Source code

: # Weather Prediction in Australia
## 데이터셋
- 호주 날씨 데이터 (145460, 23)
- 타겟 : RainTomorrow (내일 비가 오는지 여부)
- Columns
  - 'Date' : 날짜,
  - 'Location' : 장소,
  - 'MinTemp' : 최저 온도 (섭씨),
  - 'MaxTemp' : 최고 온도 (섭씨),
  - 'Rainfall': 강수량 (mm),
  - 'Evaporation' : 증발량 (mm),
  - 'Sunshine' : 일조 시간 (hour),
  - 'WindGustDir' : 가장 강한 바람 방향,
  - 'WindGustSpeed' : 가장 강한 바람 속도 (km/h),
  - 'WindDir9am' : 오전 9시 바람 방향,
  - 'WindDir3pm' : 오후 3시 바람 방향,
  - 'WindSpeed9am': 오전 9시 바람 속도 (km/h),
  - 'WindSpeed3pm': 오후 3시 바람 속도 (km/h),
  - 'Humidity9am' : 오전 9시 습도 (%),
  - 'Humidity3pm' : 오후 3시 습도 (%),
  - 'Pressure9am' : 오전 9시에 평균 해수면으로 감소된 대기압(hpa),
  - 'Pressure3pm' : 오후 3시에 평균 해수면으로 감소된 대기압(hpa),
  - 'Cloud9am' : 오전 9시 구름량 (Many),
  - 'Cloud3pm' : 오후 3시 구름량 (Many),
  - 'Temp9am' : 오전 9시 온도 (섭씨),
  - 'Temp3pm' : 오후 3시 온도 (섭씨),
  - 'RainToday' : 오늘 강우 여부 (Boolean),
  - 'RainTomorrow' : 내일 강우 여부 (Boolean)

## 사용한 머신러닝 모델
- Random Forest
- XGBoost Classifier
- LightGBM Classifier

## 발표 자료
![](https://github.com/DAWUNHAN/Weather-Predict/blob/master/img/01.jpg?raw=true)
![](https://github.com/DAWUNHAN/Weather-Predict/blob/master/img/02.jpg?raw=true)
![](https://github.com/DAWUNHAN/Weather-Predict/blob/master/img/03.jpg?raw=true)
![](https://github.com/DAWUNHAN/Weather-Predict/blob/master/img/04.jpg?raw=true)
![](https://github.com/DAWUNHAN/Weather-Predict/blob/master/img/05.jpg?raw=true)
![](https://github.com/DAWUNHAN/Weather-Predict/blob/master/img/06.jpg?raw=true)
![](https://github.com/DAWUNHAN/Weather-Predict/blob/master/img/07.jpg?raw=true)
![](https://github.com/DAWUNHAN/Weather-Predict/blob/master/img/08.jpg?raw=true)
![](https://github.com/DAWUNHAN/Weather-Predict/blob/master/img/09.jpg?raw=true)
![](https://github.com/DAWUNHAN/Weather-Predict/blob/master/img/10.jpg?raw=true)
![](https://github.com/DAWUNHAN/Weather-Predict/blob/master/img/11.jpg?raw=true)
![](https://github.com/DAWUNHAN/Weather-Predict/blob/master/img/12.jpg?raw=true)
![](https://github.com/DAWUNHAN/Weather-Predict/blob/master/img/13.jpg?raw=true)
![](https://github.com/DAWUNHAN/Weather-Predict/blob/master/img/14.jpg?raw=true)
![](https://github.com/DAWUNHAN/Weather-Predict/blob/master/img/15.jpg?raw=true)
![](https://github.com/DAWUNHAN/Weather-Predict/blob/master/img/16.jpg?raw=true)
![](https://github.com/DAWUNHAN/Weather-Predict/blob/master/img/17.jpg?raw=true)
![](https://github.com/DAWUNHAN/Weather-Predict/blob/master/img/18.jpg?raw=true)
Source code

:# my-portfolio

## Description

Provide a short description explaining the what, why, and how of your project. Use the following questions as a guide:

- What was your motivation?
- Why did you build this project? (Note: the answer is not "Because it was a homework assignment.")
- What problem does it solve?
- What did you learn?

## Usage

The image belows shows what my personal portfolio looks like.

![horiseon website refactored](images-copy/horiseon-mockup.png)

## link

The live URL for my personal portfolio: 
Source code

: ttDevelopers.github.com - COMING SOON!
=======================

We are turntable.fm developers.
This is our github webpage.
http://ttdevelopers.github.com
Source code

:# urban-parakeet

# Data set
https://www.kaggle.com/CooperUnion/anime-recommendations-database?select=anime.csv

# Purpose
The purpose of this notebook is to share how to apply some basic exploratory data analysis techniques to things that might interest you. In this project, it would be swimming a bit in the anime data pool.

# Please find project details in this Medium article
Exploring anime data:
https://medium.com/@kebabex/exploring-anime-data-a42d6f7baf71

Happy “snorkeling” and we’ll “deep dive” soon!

**DESCRIPTION OF THE TASK**: Please output every line shown above exactly.

**REPLY**:
Source code

: # Weather Prediction in Australia
## 데이터셋
- 호주 날씨 데이터 (145460, 23)
- 타겟 : RainTomorrow (내일 비가 오는지 여부)
- Columns
  - 'Date' : 날짜,
  - 'Location' : 장소,
  - 'MinTemp' : 최저 온도 (섭씨),
  - 'MaxTemp' : 최고 온도 (섭씨),
  - 'Rainfall': 강수량 (mm),
  - 'Evaporation' : 증발량 (mm),
  - 'Sunshine' : 일조 시간 (hour),
  - 'WindGustDir' : 가장 강한 바람 방향,
  - 'WindGustSpeed' : 가장 강한 바람 속도 (km/h),
  - 'WindDir9am' : 오전 9시 바람 방향,
  - 'WindDir3pm' : 오후 3시 바람 방향,
  - 'WindSpeed9am': 오전 9시 바람 속도 (km/h),
  - 'WindSpeed3pm': 오후 3시 바람 속도 (km/h),
  - 'Humidity9am' : 오전 9시 습도 (%),
  - 'Humidity3pm' : 오후 3시 습도 (%),
  - 'Pressure9am' : 오전 9시에 평균 해수면으로 감소된 대기압(hpa),
  - 'Pressure3pm' : 오후 3시에 평균 해수면으로 감소된 대기압(hpa),
  - 'Cloud9am' : 오전 9시 구름량 (Many),
  - 'Cloud3pm' : 오후 3시 구름량 (Many),
  - 'Temp9am' : 오전 9시 온도 (섭씨),
  - 'Temp3pm' : 오후 3시 온도 (섭씨),
  - 'RainToday' : 오늘 강우 여부 (Boolean),
  - 'RainTomorrow' : 내일 강우 여부 (Boolean)

## 사용한 머신러닝 모델
- Random Forest
- XGBoost Classifier
- LightGBM Classifier

## 발표 자료
![](https://github.com/DAWUNHAN/Weather-Predict/blob/master/img/01.jpg?raw=true)
![](https://github.com/DAWUNHAN/Weather-Predict/blob/master/img/02.jpg?raw=true)
![](https://github.com/DAWUNHAN/Weather-Predict/blob/master/img/03.jpg?raw=true)
![](https://github.com/DAWUNHAN/Weather-Predict/blob/master/img/04.jpg?raw=true)
![](https://github.com/DAWUNHAN/Weather-Predict/blob/master/img/05.jpg?raw=true)
![](https://github.com/DAWUNHAN/Weather-Predict/blob/master/img/06.jpg?raw=true)
![](https://github.com/DAWUNHAN/Weather-Predict/blob/master/img/07.jpg?raw=true)
![](https://github.com/DAWUNHAN/Weather-Predict/blob/master/img/08.jpg?raw=true)
![](https://github.com/DAWUNHAN/Weather-Predict/blob/master/img/09.jpg?raw=true)
![](https://github.com/DAWUNHAN/Weather-Predict/blob/master/img/10.jpg?raw=true)
![](https://github.com/DAWUNHAN/Weather-Predict/blob/master/img/11.jpg?raw=true)
![](https://github.com/DAWUNHAN/Weather-Predict/blob/master/img/12.jpg?raw=true)
![](https://github.com/DAWUNHAN/Weather-Predict/blob/master/img/13.jpg?raw=true)
![](https://github.com/DAWUNHAN/Weather-Predict/blob/master/img/14.jpg?raw=true)
![](https://github.com/DAWUNHAN/Weather-Predict/blob/master/img/15.jpg?raw=true)
![](https://github.com/DAWUNHAN/Weather-Predict/blob/master/img/16.jpg?raw=true)
![](https://github.com/DAWUNHAN/Weather-Predict/blob/master/img/17.jpg?raw=true)
![](https://github.com/DAWUNHAN/Weather-Predict/blob/master/img/18.jpg?raw=true)
Source code

:# my-portfolio

## Description

Provide a short description explaining the what, why, and how of your project. Use the following questions as a guide:

- What was your motivation?
- Why did you build this project? (Note: the answer is not "Because it was a homework assignment.")
- What problem does it solve?
- What did you learn?

## Usage

The image belows shows what my personal portfolio looks like.

![horiseon website refactored](images-copy/horiseon-mockup.png)

## link

The live URL for my personal portfolio: 
Source code

: ttDevelopers.github.com - COMING SOON!
=======================

We are turntable.fm developers.
This is our github webpage.
http://ttdevelopers.github.com
Source code

:# urban-parakeet

# Data set
https://www.kaggle.com/CooperUnion/anime-recommendations-database?select=anime.csv

# Purpose
The purpose of this notebook is to share how to apply some basic exploratory data analysis techniques to things that might interest you. In this project, it would be swimming a bit in the anime data pool.

# Please find project details in this Medium article
Exploring anime data:
https://medium.com/@kebabex/exploring-anime-data-a42d6f7baf71

Happy “snorkeling” and we’ll “deep dive” soon!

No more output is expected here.